Depending on the application, 10k might look like a good insulator, or a hard short.


Dramatic example. Go to basement, make a tweak to my Van de Graaff generator, and the voltage drops. Oh well, I undo the tweak. Voltage doesn't drop. Other tweaks drop it further, and I can get it back to this one level, but nothing puts the voltage back where it was.

So, I'm thinking I've got a corona problem, turn off all the lights, and turn on the generator. What I see is an faint arc travelling two feet -- to the end of a broom handle. Despite the many gigaohm resistance of the (very dry -- dehumidifers running) six foot long broom handle, to the 200KV voltage of the VdG, it was a conductor. I move the broom handle, and the voltage jumps.

So, yes, you do need to use a very different insulator if you're insulating the output of a flyback transformer, as opposed to the output of a 7805 voltage regulator.

They even have an accelerant that they spray over on it to make it cure in seconds.

Make your own! Dissolve a little baking soda into boiled water, then filter. Better are the alcohol/cellulous versions. But the big rule with accelerants is you always cap the superglue before you uncap the accelerant. Also, have acetone handy, which cleans up superglue messes nicely.

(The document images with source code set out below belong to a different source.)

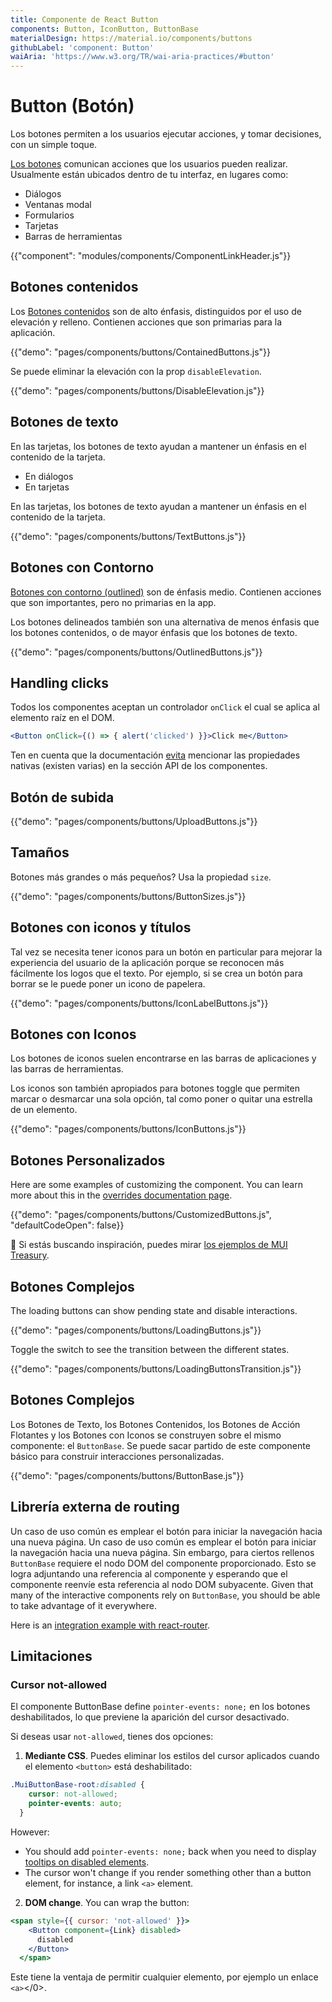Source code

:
 ```yaml
---
title: Componente de React Button
components: Button, IconButton, ButtonBase
materialDesign: https://material.io/components/buttons
githubLabel: 'component: Button'
waiAria: 'https://www.w3.org/TR/wai-aria-practices/#button'
---
```


# Button (Botón)

<p class="description">Los botones permiten a los usuarios ejecutar acciones, y tomar decisiones, con un simple toque.</p>

[Los botones](https://material.io/design/components/buttons.html) comunican acciones que los usuarios pueden realizar. Usualmente están ubicados dentro de tu interfaz, en lugares como:

- Diálogos
- Ventanas modal
- Formularios
- Tarjetas
- Barras de herramientas

{{"component": "modules/components/ComponentLinkHeader.js"}}

## Botones contenidos

Los [Botones contenidos](https://material.io/design/components/buttons.html#contained-button) son de alto énfasis, distinguidos por el uso de elevación y relleno. Contienen acciones que son primarias para la aplicación.

{{"demo": "pages/components/buttons/ContainedButtons.js"}}

Se puede eliminar la elevación con la prop `disableElevation`.

{{"demo": "pages/components/buttons/DisableElevation.js"}}

## Botones de texto

En las tarjetas, los botones de texto ayudan a mantener un énfasis en el contenido de la tarjeta.

- En diálogos
- En tarjetas

En las tarjetas, los botones de texto ayudan a mantener un énfasis en el contenido de la tarjeta.

{{"demo": "pages/components/buttons/TextButtons.js"}}

## Botones con Contorno

[Botones con contorno (outlined)](https://material.io/design/components/buttons.html#outlined-button) son de énfasis medio. Contienen acciones que son importantes, pero no primarias en la app.

Los botones delineados también son una alternativa de menos énfasis que los botones contenidos, o de mayor énfasis que los botones de texto.

{{"demo": "pages/components/buttons/OutlinedButtons.js"}}

## Handling clicks

Todos los componentes aceptan un controlador `onClick` el cual se aplica al elemento raíz en el DOM.

```jsx
<Button onClick={() => { alert('clicked') }}>Click me</Button>
```

Ten en cuenta que la documentación [evita](/guides/api/#native-properties) mencionar las propiedades nativas (existen varias) en la sección API de los componentes.

## Botón de subida

{{"demo": "pages/components/buttons/UploadButtons.js"}}

## Tamaños

Botones más grandes o más pequeños? Usa la propiedad `size`.

{{"demo": "pages/components/buttons/ButtonSizes.js"}}

## Botones con iconos y títulos

Tal vez se necesita tener iconos para un botón en particular para mejorar la experiencia del usuario de la aplicación porque se reconocen más fácilmente los logos que el texto. Por ejemplo, si se crea un botón para borrar se le puede poner un icono de papelera.

{{"demo": "pages/components/buttons/IconLabelButtons.js"}}

## Botones con Iconos

Los botones de iconos suelen encontrarse en las barras de aplicaciones y las barras de herramientas.

Los iconos son también apropiados para botones toggle que permiten marcar o desmarcar una sola opción, tal como poner o quitar una estrella de un elemento.

{{"demo": "pages/components/buttons/IconButtons.js"}}

## Botones Personalizados

Here are some examples of customizing the component. You can learn more about this in the [overrides documentation page](/customization/components/).

{{"demo": "pages/components/buttons/CustomizedButtons.js", "defaultCodeOpen": false}}

🎨 Si estás buscando inspiración, puedes mirar [los ejemplos de MUI Treasury](https://mui-treasury.com/styles/button).

## Botones Complejos

The loading buttons can show pending state and disable interactions.

{{"demo": "pages/components/buttons/LoadingButtons.js"}}

Toggle the switch to see the transition between the different states.

{{"demo": "pages/components/buttons/LoadingButtonsTransition.js"}}

## Botones Complejos

Los Botones de Texto, los Botones Contenidos, los Botones de Acción Flotantes y los Botones con Iconos se construyen sobre el mismo componente: el `ButtonBase`. Se puede sacar partido de este componente básico para construir interacciones personalizadas.

{{"demo": "pages/components/buttons/ButtonBase.js"}}

## Librería externa de routing

Un caso de uso común es emplear el botón para iniciar la navegación hacia una nueva página. Un caso de uso común es emplear el botón para iniciar la navegación hacia una nueva página. Sin embargo, para ciertos rellenos `ButtonBase` requiere el nodo DOM del componente proporcionado. Esto se logra adjuntando una referencia al componente y esperando que el componente reenvíe esta referencia al nodo DOM subyacente. Given that many of the interactive components rely on `ButtonBase`, you should be able to take advantage of it everywhere.

Here is an [integration example with react-router](/guides/composition/#button).

## Limitaciones

### Cursor not-allowed

El componente ButtonBase define `pointer-events: none;` en los botones deshabilitados, lo que previene la aparición del cursor desactivado.

Si deseas usar `not-allowed`, tienes dos opciones:

1. **Mediante CSS**. Puedes eliminar los estilos del cursor aplicados cuando el elemento `<button>` está deshabilitado:

```css
.MuiButtonBase-root:disabled {
    cursor: not-allowed;
    pointer-events: auto;
  }
```

However:

- You should add `pointer-events: none;` back when you need to display [tooltips on disabled elements](/components/tooltips/#disabled-elements).
- The cursor won't change if you render something other than a button element, for instance, a link `<a>` element.

2. **DOM change**. You can wrap the button:

```jsx
<span style={{ cursor: 'not-allowed' }}>
    <Button component={Link} disabled>
      disabled
    </Button>
  </span>
```

Este tiene la ventaja de permitir cualquier elemento, por ejemplo un enlace `<a>`<a></0>.</p>
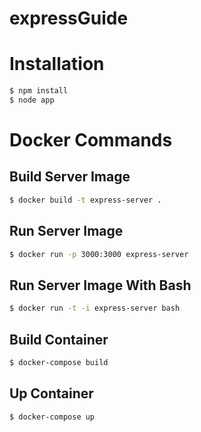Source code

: # expressGuide

# Installation

```sh
$ npm install
$ node app
```

# Docker Commands

## Build Server Image
```sh
$ docker build -t express-server .
```

## Run Server Image
```sh
$ docker run -p 3000:3000 express-server
```

## Run Server Image With Bash
```sh
$ docker run -t -i express-server bash
```

## Build Container
```sh
$ docker-compose build
```

## Up Container
```sh
$ docker-compose up 
```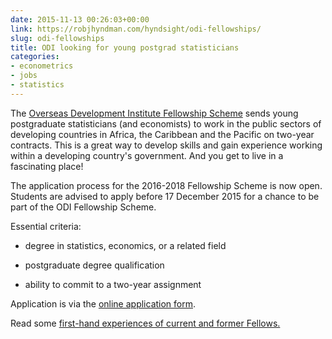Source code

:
 ```yaml
---
date: 2015-11-13 00:26:03+00:00
link: https://robjhyndman.com/hyndsight/odi-fellowships/
slug: odi-fellowships
title: ODI looking for young postgrad statisticians
categories:
- econometrics
- jobs
- statistics
---
```


The [Overseas Development Institute Fellowship Scheme](http://www.odi.org/fellowship-scheme) sends young postgraduate statisticians (and economists) to work in the public sectors of developing countries in Africa, the Caribbean and the Pacific on two-year contracts. This is a great way to develop skills and gain experience working within a developing country's government. And you get to live in a fascinating place!

The application process for the 2016-2018 Fellowship Scheme is now open. Students are advised to apply before 17 December 2015 for a chance to be part of the ODI Fellowship Scheme.

Essential criteria:



  * degree in statistics, economics, or a related field

  * postgraduate degree qualification

  * ability to commit to a two-year assignment

Application is via the [online application form](https://jobs.odi.org.uk/VacancyInformation.aspx?VId=24469).

Read some [first-hand experiences of current and former Fellows.](http://www.odi.org/fellowship-scheme/experiences)
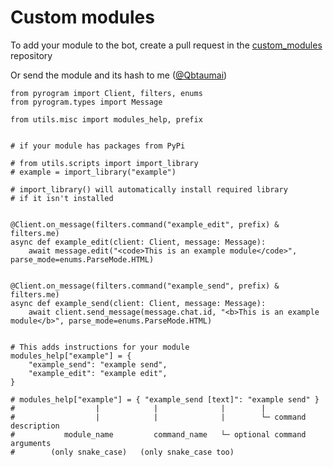 <h1>Custom modules</h1>


<p>To add your module to the bot, create a pull request in the <a href='https://github.com/The-MoonTg-project/custom_modules/'>custom_modules</a> repository</p>
<p>Or send the module and its hash to me (<a href='https://t.me/moonub_chat'>@Qbtaumai</a>)

```python3
from pyrogram import Client, filters, enums
from pyrogram.types import Message

from utils.misc import modules_help, prefix


# if your module has packages from PyPi

# from utils.scripts import import_library
# example = import_library("example")

# import_library() will automatically install required library
# if it isn't installed


@Client.on_message(filters.command("example_edit", prefix) & filters.me)
async def example_edit(client: Client, message: Message):
    await message.edit("<code>This is an example module</code>", parse_mode=enums.ParseMode.HTML)


@Client.on_message(filters.command("example_send", prefix) & filters.me)
async def example_send(client: Client, message: Message):
    await client.send_message(message.chat.id, "<b>This is an example module</b>", parse_mode=enums.ParseMode.HTML)


# This adds instructions for your module
modules_help["example"] = {
    "example_send": "example send",
    "example_edit": "example edit",
}

# modules_help["example"] = { "example_send [text]": "example send" }
#                  |            |              |        |
#                  |            |              |        └─ command description
#           module_name         command_name   └─ optional command arguments
#        (only snake_case)   (only snake_case too)
```
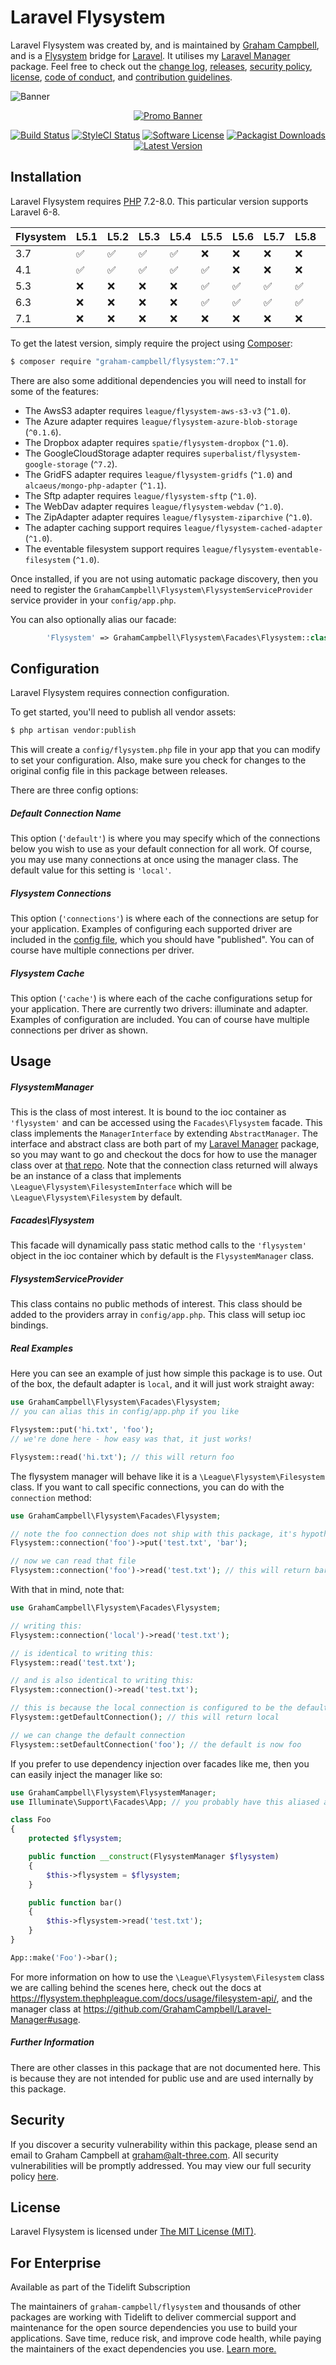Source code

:Laravel Flysystem
=================

Laravel Flysystem was created by, and is maintained by [Graham Campbell](https://github.com/GrahamCampbell), and is a [Flysystem](https://github.com/thephpleague/flysystem) bridge for [Laravel](http://laravel.com). It utilises my [Laravel Manager](https://github.com/GrahamCampbell/Laravel-Manager) package. Feel free to check out the [change log](CHANGELOG.md), [releases](https://github.com/GrahamCampbell/Laravel-Flysystem/releases), [security policy](https://github.com/GrahamCampbell/Laravel-Flysystem/security/policy), [license](LICENSE), [code of conduct](.github/CODE_OF_CONDUCT.md), and [contribution guidelines](.github/CONTRIBUTING.md).

![Banner](https://user-images.githubusercontent.com/2829600/71477347-60993680-27e1-11ea-9ae5-e8168f95c3a6.png)

<p align="center">
<a href="https://xscode.com/grahamcampbell/Laravel-Flysystem"><img src="https://xscode.com/assets/promo-banner.svg" alt="Promo Banner"></img></a>
</p>

<p align="center">
<a href="https://github.com/GrahamCampbell/Laravel-Flysystem/actions?query=workflow%3ATests"><img src="https://img.shields.io/github/workflow/status/GrahamCampbell/Laravel-Flysystem/Tests?label=Tests&style=flat-square" alt="Build Status"></img></a>
<a href="https://github.styleci.io/repos/15766264"><img src="https://github.styleci.io/repos/15766264/shield" alt="StyleCI Status"></img></a>
<a href="LICENSE"><img src="https://img.shields.io/badge/license-MIT-brightgreen?style=flat-square" alt="Software License"></img></a>
<a href="https://packagist.org/packages/graham-campbell/flysystem"><img src="https://img.shields.io/packagist/dt/graham-campbell/flysystem?style=flat-square" alt="Packagist Downloads"></img></a>
<a href="https://github.com/GrahamCampbell/Laravel-Flysystem/releases"><img src="https://img.shields.io/github/release/GrahamCampbell/Laravel-Flysystem?style=flat-square" alt="Latest Version"></img></a>
</p>


## Installation

Laravel Flysystem requires [PHP](https://php.net) 7.2-8.0. This particular version supports Laravel 6-8.

| Flysystem | L5.1               | L5.2               | L5.3               | L5.4               | L5.5               | L5.6               | L5.7               | L5.8               | L6                 | L7                 | L8                 |
|-----------|--------------------|--------------------|--------------------|--------------------|--------------------|--------------------|--------------------|--------------------|--------------------|--------------------|--------------------|
| 3.7       | :white_check_mark: | :white_check_mark: | :white_check_mark: | :white_check_mark: | :x:                | :x:                | :x:                | :x:                | :x:                | :x:                | :x:                |
| 4.1       | :white_check_mark: | :white_check_mark: | :white_check_mark: | :white_check_mark: | :white_check_mark: | :x:                | :x:                | :x:                | :x:                | :x:                | :x:                |
| 5.3       | :x:                | :x:                | :x:                | :x:                | :white_check_mark: | :white_check_mark: | :white_check_mark: | :white_check_mark: | :x:                | :x:                | :x:                |
| 6.3       | :x:                | :x:                | :x:                | :x:                | :white_check_mark: | :white_check_mark: | :white_check_mark: | :white_check_mark: | :white_check_mark: | :white_check_mark: | :x:                |
| 7.1       | :x:                | :x:                | :x:                | :x:                | :x:                | :x:                | :x:                | :x:                | :white_check_mark: | :white_check_mark: | :white_check_mark: |

To get the latest version, simply require the project using [Composer](https://getcomposer.org):

```bash
$ composer require "graham-campbell/flysystem:^7.1"
```

There are also some additional dependencies you will need to install for some of the features:

* The AwsS3 adapter requires `league/flysystem-aws-s3-v3` (`^1.0`).
* The Azure adapter requires `league/flysystem-azure-blob-storage` (`^0.1.6`).
* The Dropbox adapter requires `spatie/flysystem-dropbox` (`^1.0`).
* The GoogleCloudStorage adapter requires `superbalist/flysystem-google-storage` (`^7.2`).
* The GridFS adapter requires `league/flysystem-gridfs` (`^1.0`) and `alcaeus/mongo-php-adapter` (`^1.1`).
* The Sftp adapter requires `league/flysystem-sftp` (`^1.0`).
* The WebDav adapter requires `league/flysystem-webdav` (`^1.0`).
* The ZipAdapter adapter requires `league/flysystem-ziparchive` (`^1.0`).
* The adapter caching support requires `league/flysystem-cached-adapter` (`^1.0`).
* The eventable filesystem support requires `league/flysystem-eventable-filesystem` (`^1.0`).

Once installed, if you are not using automatic package discovery, then you need to register the `GrahamCampbell\Flysystem\FlysystemServiceProvider` service provider in your `config/app.php`.

You can also optionally alias our facade:

```php
        'Flysystem' => GrahamCampbell\Flysystem\Facades\Flysystem::class,
```


## Configuration

Laravel Flysystem requires connection configuration.

To get started, you'll need to publish all vendor assets:

```bash
$ php artisan vendor:publish
```

This will create a `config/flysystem.php` file in your app that you can modify to set your configuration. Also, make sure you check for changes to the original config file in this package between releases.

There are three config options:

##### Default Connection Name

This option (`'default'`) is where you may specify which of the connections below you wish to use as your default connection for all work. Of course, you may use many connections at once using the manager class. The default value for this setting is `'local'`.

##### Flysystem Connections

This option (`'connections'`) is where each of the connections are setup for your application. Examples of configuring each supported driver are included in the [config file](config/flysystem.php#L40-L179), which you should have "published". You can of course have multiple connections per driver.

##### Flysystem Cache

This option (`'cache'`) is where each of the cache configurations setup for your application. There are currently two drivers: illuminate and adapter. Examples of configuration are included. You can of course have multiple connections per driver as shown.


## Usage

##### FlysystemManager

This is the class of most interest. It is bound to the ioc container as `'flysystem'` and can be accessed using the `Facades\Flysystem` facade. This class implements the `ManagerInterface` by extending `AbstractManager`. The interface and abstract class are both part of my [Laravel Manager](https://github.com/GrahamCampbell/Laravel-Manager) package, so you may want to go and checkout the docs for how to use the manager class over at [that repo](https://github.com/GrahamCampbell/Laravel-Manager#usage). Note that the connection class returned will always be an instance of a class that implements `\League\Flysystem\FilesystemInterface` which will be `\League\Flysystem\Filesystem` by default.

##### Facades\Flysystem

This facade will dynamically pass static method calls to the `'flysystem'` object in the ioc container which by default is the `FlysystemManager` class.

##### FlysystemServiceProvider

This class contains no public methods of interest. This class should be added to the providers array in `config/app.php`. This class will setup ioc bindings.

##### Real Examples

Here you can see an example of just how simple this package is to use. Out of the box, the default adapter is `local`, and it will just work straight away:

```php
use GrahamCampbell\Flysystem\Facades\Flysystem;
// you can alias this in config/app.php if you like

Flysystem::put('hi.txt', 'foo');
// we're done here - how easy was that, it just works!

Flysystem::read('hi.txt'); // this will return foo
```

The flysystem manager will behave like it is a `\League\Flysystem\Filesystem` class. If you want to call specific connections, you can do with the `connection` method:

```php
use GrahamCampbell\Flysystem\Facades\Flysystem;

// note the foo connection does not ship with this package, it's hypothetical
Flysystem::connection('foo')->put('test.txt', 'bar');

// now we can read that file
Flysystem::connection('foo')->read('test.txt'); // this will return bar
```

With that in mind, note that:

```php
use GrahamCampbell\Flysystem\Facades\Flysystem;

// writing this:
Flysystem::connection('local')->read('test.txt');

// is identical to writing this:
Flysystem::read('test.txt');

// and is also identical to writing this:
Flysystem::connection()->read('test.txt');

// this is because the local connection is configured to be the default
Flysystem::getDefaultConnection(); // this will return local

// we can change the default connection
Flysystem::setDefaultConnection('foo'); // the default is now foo
```

If you prefer to use dependency injection over facades like me, then you can easily inject the manager like so:

```php
use GrahamCampbell\Flysystem\FlysystemManager;
use Illuminate\Support\Facades\App; // you probably have this aliased already

class Foo
{
    protected $flysystem;

    public function __construct(FlysystemManager $flysystem)
    {
        $this->flysystem = $flysystem;
    }

    public function bar()
    {
        $this->flysystem->read('test.txt');
    }
}

App::make('Foo')->bar();
```

For more information on how to use the `\League\Flysystem\Filesystem` class we are calling behind the scenes here, check out the docs at https://flysystem.thephpleague.com/docs/usage/filesystem-api/, and the manager class at https://github.com/GrahamCampbell/Laravel-Manager#usage.

##### Further Information

There are other classes in this package that are not documented here. This is because they are not intended for public use and are used internally by this package.


## Security

If you discover a security vulnerability within this package, please send an email to Graham Campbell at graham@alt-three.com. All security vulnerabilities will be promptly addressed. You may view our full security policy [here](https://github.com/GrahamCampbell/Laravel-Flysystem/security/policy).


## License

Laravel Flysystem is licensed under [The MIT License (MIT)](LICENSE).


## For Enterprise

Available as part of the Tidelift Subscription

The maintainers of `graham-campbell/flysystem` and thousands of other packages are working with Tidelift to deliver commercial support and maintenance for the open source dependencies you use to build your applications. Save time, reduce risk, and improve code health, while paying the maintainers of the exact dependencies you use. [Learn more.](https://tidelift.com/subscription/pkg/packagist-graham-campbell-flysystem?utm_source=packagist-graham-campbell-flysystem&utm_medium=referral&utm_campaign=enterprise&utm_term=repo)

fvox13, if you could post a picture of what you're trying to insulate, we could probably give you a much better answer, or at least point out a soldering problem, if you have one.
posted by eriko at 6:09 AM on September 16, 2006

Chuckles, I should have clarified that I was speaking of low voltage circuits (no more than 12V). Assemblers will put blobs of glue that cover multiple exposed traces and vias with no problem.

fvox13 needs to provide two critical pieces of information -- the voltages he is working with and the dimensions of the separation. In most cases air would be the best insulator. Glue should be used just to prevent the wires from coming loose and shorting. I wouldn't use glue explicitly as an insulator.

Safety regulations apply to voltages above 42VAC and 60VDC. The two critical factors are clearance (air gap between conductors) and creepage (distance between the conductors on the insulating substrate). Below those voltages I wouldn't worry about separation at all, as long as there wasn't a short.